La esperanza pide muy poco para sostenerse: por ejemplo, que unas cuantas familias valencianas acojan a unos niños saharauis de vacaciones o los adopten y custodien temporalmente. O leer el artículo No te vayas de Rosa Montero y percibir un dolor muy viejo, canalizado sabiamente, para decirnos que si la saharaui Aminatu Haidar se puso en huelga de hambre en Lanzarote no fue ni por un pasaporte ni por cualquier otro embrollo consular o materia de asilo, sino para llamar la atención. Me gusta que Cayo Lara haya visitado a la huelguista y también que se acuerde de los derechos del pueblo saharaui Rosa Díez, la dignidad no puede ser patrimonio de nadie, hay que ganársela.
Hace treinta y cinco años teníamos muchas ganas de vivir, de salir corriendo «tras el dinero y la carne», de librarnos del tirano enfermo y aún amenazante y de ser libres, guapos y europeos. Con tarjeta de crédito. Es comprensible que no prestáramos mucha atención a los últimos actos de un drama imperial de opereta, ni a la Marcha Verde de unos desesperados a quienes se ofrecía algo que ganar, ni al lejano y pequeño ruido militar que amortiguaban las arenas del Sahara. Bastante mili que habíamos hecho.

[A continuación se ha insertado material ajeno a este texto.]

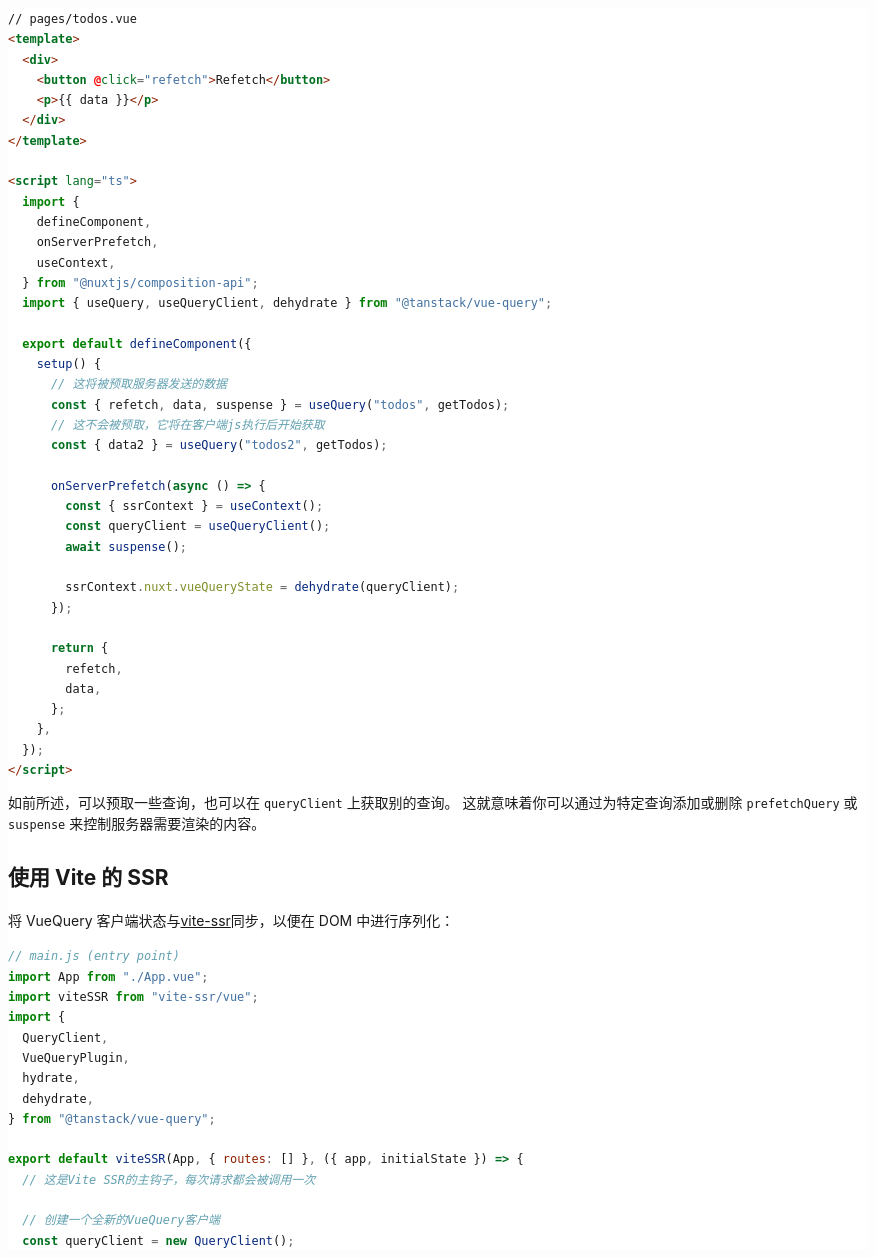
 ```html
// pages/todos.vue
<template>
  <div>
    <button @click="refetch">Refetch</button>
    <p>{{ data }}</p>
  </div>
</template>

<script lang="ts">
  import {
    defineComponent,
    onServerPrefetch,
    useContext,
  } from "@nuxtjs/composition-api";
  import { useQuery, useQueryClient, dehydrate } from "@tanstack/vue-query";

  export default defineComponent({
    setup() {
      // 这将被预取服务器发送的数据
      const { refetch, data, suspense } = useQuery("todos", getTodos);
      // 这不会被预取，它将在客户端js执行后开始获取
      const { data2 } = useQuery("todos2", getTodos);

      onServerPrefetch(async () => {
        const { ssrContext } = useContext();
        const queryClient = useQueryClient();
        await suspense();

        ssrContext.nuxt.vueQueryState = dehydrate(queryClient);
      });

      return {
        refetch,
        data,
      };
    },
  });
</script>
```

如前所述，可以预取一些查询，也可以在 `queryClient` 上获取别的查询。 这就意味着你可以通过为特定查询添加或删除 `prefetchQuery` 或 `suspense` 来控制服务器需要渲染的内容。

## 使用 Vite 的 SSR

将 VueQuery 客户端状态与[vite-ssr](https://github.com/frandiox/vite-ssr)同步，以便在 DOM 中进行序列化：

```js
// main.js (entry point)
import App from "./App.vue";
import viteSSR from "vite-ssr/vue";
import {
  QueryClient,
  VueQueryPlugin,
  hydrate,
  dehydrate,
} from "@tanstack/vue-query";

export default viteSSR(App, { routes: [] }, ({ app, initialState }) => {
  // 这是Vite SSR的主钩子，每次请求都会被调用一次

  // 创建一个全新的VueQuery客户端
  const queryClient = new QueryClient();

```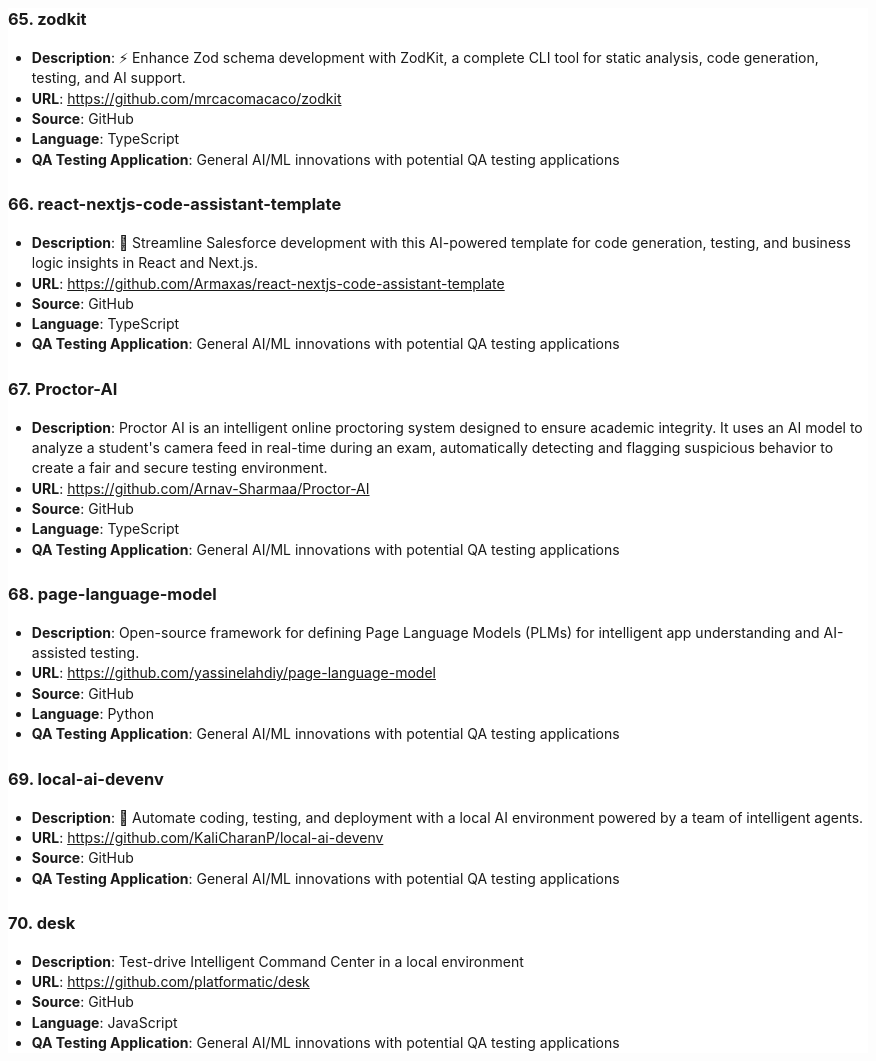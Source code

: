### 65. zodkit

- **Description**: ⚡ Enhance Zod schema development with ZodKit, a complete CLI tool for static analysis, code generation, testing, and AI support.
- **URL**: https://github.com/mrcacomacaco/zodkit
- **Source**: GitHub
- **Language**: TypeScript
- **QA Testing Application**: General AI/ML innovations with potential QA testing applications

### 66. react-nextjs-code-assistant-template

- **Description**: 🤖 Streamline Salesforce development with this AI-powered template for code generation, testing, and business logic insights in React and Next.js.
- **URL**: https://github.com/Armaxas/react-nextjs-code-assistant-template
- **Source**: GitHub
- **Language**: TypeScript
- **QA Testing Application**: General AI/ML innovations with potential QA testing applications

### 67. Proctor-AI

- **Description**: Proctor AI is an intelligent online proctoring system designed to ensure academic integrity. It uses an AI model to analyze a student's camera feed in real-time during an exam, automatically detecting and flagging suspicious behavior to create a fair and secure testing environment.
- **URL**: https://github.com/Arnav-Sharmaa/Proctor-AI
- **Source**: GitHub
- **Language**: TypeScript
- **QA Testing Application**: General AI/ML innovations with potential QA testing applications

### 68. page-language-model

- **Description**: Open-source framework for defining Page Language Models (PLMs) for intelligent app understanding and AI-assisted testing.
- **URL**: https://github.com/yassinelahdiy/page-language-model
- **Source**: GitHub
- **Language**: Python
- **QA Testing Application**: General AI/ML innovations with potential QA testing applications

### 69. local-ai-devenv

- **Description**: 🤖 Automate coding, testing, and deployment with a local AI environment powered by a team of intelligent agents.
- **URL**: https://github.com/KaliCharanP/local-ai-devenv
- **Source**: GitHub
- **QA Testing Application**: General AI/ML innovations with potential QA testing applications

### 70. desk

- **Description**: Test-drive Intelligent Command Center in a local environment
- **URL**: https://github.com/platformatic/desk
- **Source**: GitHub
- **Language**: JavaScript
- **QA Testing Application**: General AI/ML innovations with potential QA testing applications
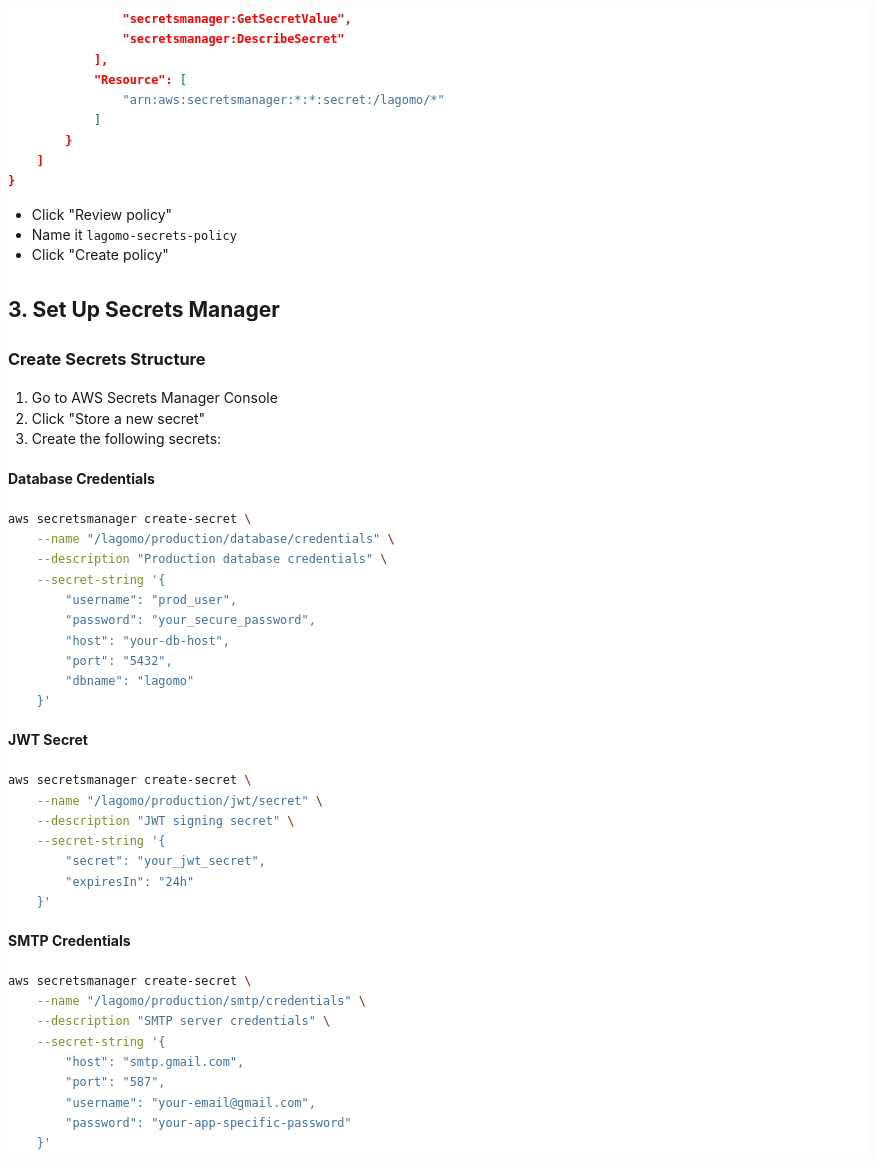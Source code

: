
 ```json
                "secretsmanager:GetSecretValue",
                "secretsmanager:DescribeSecret"
            ],
            "Resource": [
                "arn:aws:secretsmanager:*:*:secret:/lagomo/*"
            ]
        }
    ]
}
```
   - Click "Review policy"
   - Name it `lagomo-secrets-policy`
   - Click "Create policy"

## 3. Set Up Secrets Manager

### Create Secrets Structure

1. Go to AWS Secrets Manager Console
2. Click "Store a new secret"
3. Create the following secrets:

#### Database Credentials
```bash
aws secretsmanager create-secret \
    --name "/lagomo/production/database/credentials" \
    --description "Production database credentials" \
    --secret-string '{
        "username": "prod_user",
        "password": "your_secure_password",
        "host": "your-db-host",
        "port": "5432",
        "dbname": "lagomo"
    }'
```

#### JWT Secret
```bash
aws secretsmanager create-secret \
    --name "/lagomo/production/jwt/secret" \
    --description "JWT signing secret" \
    --secret-string '{
        "secret": "your_jwt_secret",
        "expiresIn": "24h"
    }'
```

#### SMTP Credentials
```bash
aws secretsmanager create-secret \
    --name "/lagomo/production/smtp/credentials" \
    --description "SMTP server credentials" \
    --secret-string '{
        "host": "smtp.gmail.com",
        "port": "587",
        "username": "your-email@gmail.com",
        "password": "your-app-specific-password"
    }'
```
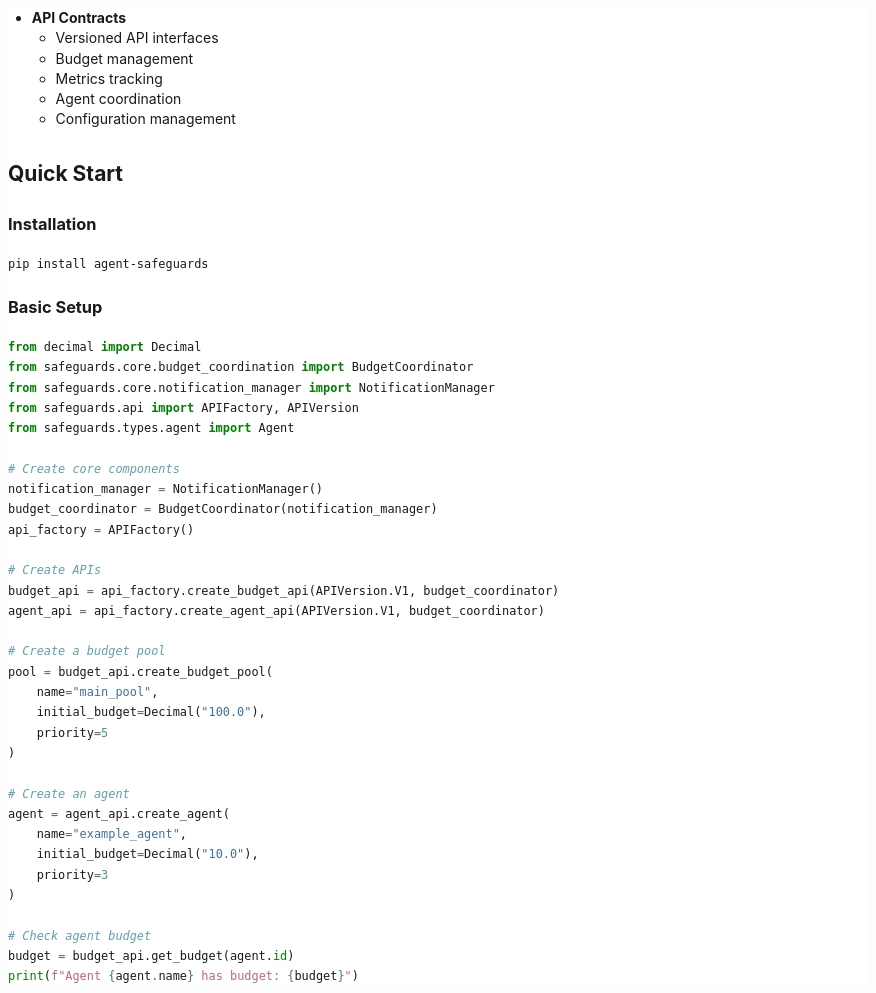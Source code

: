 - **API Contracts**
  - Versioned API interfaces
  - Budget management
  - Metrics tracking
  - Agent coordination
  - Configuration management

## Quick Start

### Installation

```bash
pip install agent-safeguards
```

### Basic Setup

```python
from decimal import Decimal
from safeguards.core.budget_coordination import BudgetCoordinator
from safeguards.core.notification_manager import NotificationManager
from safeguards.api import APIFactory, APIVersion
from safeguards.types.agent import Agent

# Create core components
notification_manager = NotificationManager()
budget_coordinator = BudgetCoordinator(notification_manager)
api_factory = APIFactory()

# Create APIs
budget_api = api_factory.create_budget_api(APIVersion.V1, budget_coordinator)
agent_api = api_factory.create_agent_api(APIVersion.V1, budget_coordinator)

# Create a budget pool
pool = budget_api.create_budget_pool(
    name="main_pool",
    initial_budget=Decimal("100.0"),
    priority=5
)

# Create an agent
agent = agent_api.create_agent(
    name="example_agent",
    initial_budget=Decimal("10.0"),
    priority=3
)

# Check agent budget
budget = budget_api.get_budget(agent.id)
print(f"Agent {agent.name} has budget: {budget}")
```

En estos treinta y cinco años, la República Árabe Saharaui Democrática se ha dedicado a llamar la atención: primero con ese gueto de Varsovia con chilabas que es Tinduf. Con golpes de mano y escaramuzas en territorios vagamente liberados porque son hostiles incluso para un escorpión. Siempre con maniobras políticas y diplomáticas y los ojos puestos en unas Naciones Unidas que aún no han sido capaces de imponerle al sátrapa de Rabat el referendo que anunciaron. Ahora los saharauis prefieren las acciones civiles, pacíficas, en su propia tierra al precio de la libertad o de la integridad, en una especie de martirio atenuado que a veces pierde los atenuantes. Como nuestros gobiernos de ahora y de antes no parecen poder desasirse de los compromisos con el vecino marroquí, nos toca actuar a los ciudadanos.